Data records -

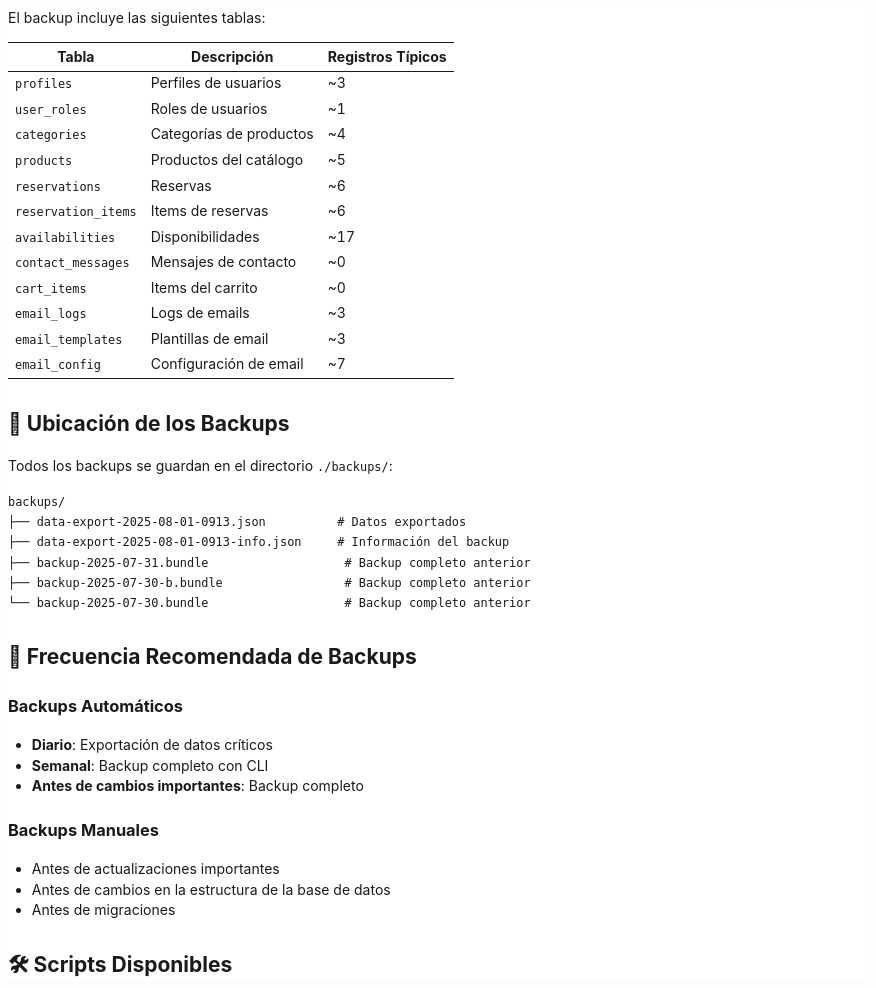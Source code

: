 El backup incluye las siguientes tablas:

| Tabla | Descripción | Registros Típicos |
|-------|-------------|-------------------|
| `profiles` | Perfiles de usuarios | ~3 |
| `user_roles` | Roles de usuarios | ~1 |
| `categories` | Categorías de productos | ~4 |
| `products` | Productos del catálogo | ~5 |
| `reservations` | Reservas | ~6 |
| `reservation_items` | Items de reservas | ~6 |
| `availabilities` | Disponibilidades | ~17 |
| `contact_messages` | Mensajes de contacto | ~0 |
| `cart_items` | Items del carrito | ~0 |
| `email_logs` | Logs de emails | ~3 |
| `email_templates` | Plantillas de email | ~3 |
| `email_config` | Configuración de email | ~7 |

## 📂 Ubicación de los Backups

Todos los backups se guardan en el directorio `./backups/`:

```
backups/
├── data-export-2025-08-01-0913.json          # Datos exportados
├── data-export-2025-08-01-0913-info.json     # Información del backup
├── backup-2025-07-31.bundle                   # Backup completo anterior
├── backup-2025-07-30-b.bundle                 # Backup completo anterior
└── backup-2025-07-30.bundle                   # Backup completo anterior
```

## 🔄 Frecuencia Recomendada de Backups

### Backups Automáticos
- **Diario**: Exportación de datos críticos
- **Semanal**: Backup completo con CLI
- **Antes de cambios importantes**: Backup completo

### Backups Manuales
- Antes de actualizaciones importantes
- Antes de cambios en la estructura de la base de datos
- Antes de migraciones

## 🛠️ Scripts Disponibles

Directions -
What lines in the data above carry "anterior"? Return them all.

Response to this exercise -
├── backup-2025-07-31.bundle                   # Backup completo anterior
├── backup-2025-07-30-b.bundle                 # Backup completo anterior
└── backup-2025-07-30.bundle                   # Backup completo anterior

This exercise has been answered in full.